START Data extract

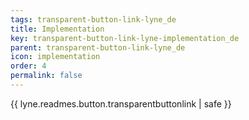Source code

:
 ```yaml
---
tags: transparent-button-link-lyne_de
title: Implementation
key: transparent-button-link-lyne-implementation_de
parent: transparent-button-link-lyne_de
icon: implementation
order: 4
permalink: false  
---
```

{{ lyne.readmes.button.transparentbuttonlink | safe }}


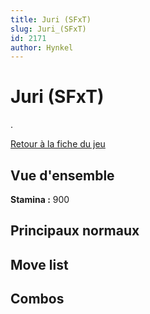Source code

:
 ```yaml
---
title: Juri (SFxT)
slug: Juri_(SFxT)
id: 2171
author: Hynkel
---
```


# Juri (SFxT)

.

[Retour à la fiche du jeu](Street_Fighter_x_Tekken "wikilink")

## Vue d'ensemble

**Stamina :** 900

## Principaux normaux

## Move list

## Combos

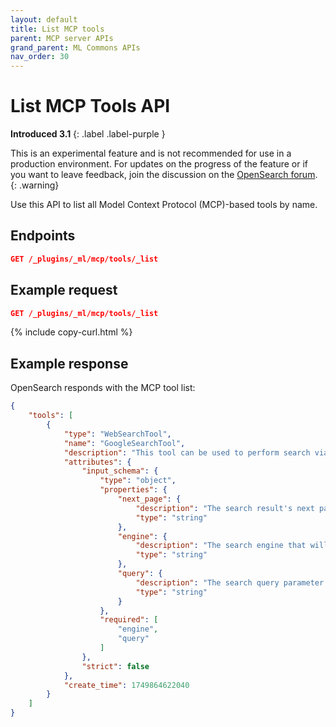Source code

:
 ```yaml
---
layout: default
title: List MCP tools 
parent: MCP server APIs
grand_parent: ML Commons APIs
nav_order: 30
---
```


# List MCP Tools API
**Introduced 3.1**
{: .label .label-purple }

This is an experimental feature and is not recommended for use in a production environment. For updates on the progress of the feature or if you want to leave feedback, join the discussion on the [OpenSearch forum](https://forum.opensearch.org/).    
{: .warning}

Use this API to list all Model Context Protocol (MCP)-based tools by name.

## Endpoints

```json
GET /_plugins/_ml/mcp/tools/_list
```

## Example request

```json
GET /_plugins/_ml/mcp/tools/_list
```
{% include copy-curl.html %}

## Example response

OpenSearch responds with the MCP tool list:

```json
{
    "tools": [
        {
            "type": "WebSearchTool",
            "name": "GoogleSearchTool",
            "description": "This tool can be used to perform search via google engine and parse the content of the searched results",
            "attributes": {
                "input_schema": {
                    "type": "object",
                    "properties": {
                        "next_page": {
                            "description": "The search result's next page link. If this is provided, the WebSearchTool will fetch the next page results using this link and crawl the links on the page.",
                            "type": "string"
                        },
                        "engine": {
                            "description": "The search engine that will be used by the tool.",
                            "type": "string"
                        },
                        "query": {
                            "description": "The search query parameter that will be used by the engine to perform the search.",
                            "type": "string"
                        }
                    },
                    "required": [
                        "engine",
                        "query"
                    ]
                },
                "strict": false
            },
            "create_time": 1749864622040
        }
    ]
}
```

END Data extract

● **What the task asks**
Pictures are to be excluded; the records themselves are to be reproduced exactly.

● **Worked solution**
Source code

:
 ```yaml
---
tags: transparent-button-link-lyne_de
title: Implementation
key: transparent-button-link-lyne-implementation_de
parent: transparent-button-link-lyne_de
icon: implementation
order: 4
permalink: false  
---
```

{{ lyne.readmes.button.transparentbuttonlink | safe }}


Source code

:
 ```yaml
---
title: Juri (SFxT)
slug: Juri_(SFxT)
id: 2171
author: Hynkel
---
```


# Juri (SFxT)

.

[Retour à la fiche du jeu](Street_Fighter_x_Tekken "wikilink")

## Vue d'ensemble

**Stamina :** 900

## Principaux normaux

## Move list

## Combos

Source code

:
 ```yaml
---
layout: default
title: List MCP tools 
parent: MCP server APIs
grand_parent: ML Commons APIs
nav_order: 30
---
```


# List MCP Tools API
**Introduced 3.1**
{: .label .label-purple }

This is an experimental feature and is not recommended for use in a production environment. For updates on the progress of the feature or if you want to leave feedback, join the discussion on the [OpenSearch forum](https://forum.opensearch.org/).    
{: .warning}

Use this API to list all Model Context Protocol (MCP)-based tools by name.

## Endpoints

```json
GET /_plugins/_ml/mcp/tools/_list
```

## Example request

```json
GET /_plugins/_ml/mcp/tools/_list
```
{% include copy-curl.html %}

## Example response

OpenSearch responds with the MCP tool list:

```json
{
    "tools": [
        {
            "type": "WebSearchTool",
            "name": "GoogleSearchTool",
            "description": "This tool can be used to perform search via google engine and parse the content of the searched results",
            "attributes": {
                "input_schema": {
                    "type": "object",
                    "properties": {
                        "next_page": {
                            "description": "The search result's next page link. If this is provided, the WebSearchTool will fetch the next page results using this link and crawl the links on the page.",
                            "type": "string"
                        },
                        "engine": {
                            "description": "The search engine that will be used by the tool.",
                            "type": "string"
                        },
                        "query": {
                            "description": "The search query parameter that will be used by the engine to perform the search.",
                            "type": "string"
                        }
                    },
                    "required": [
                        "engine",
                        "query"
                    ]
                },
                "strict": false
            },
            "create_time": 1749864622040
        }
    ]
}
```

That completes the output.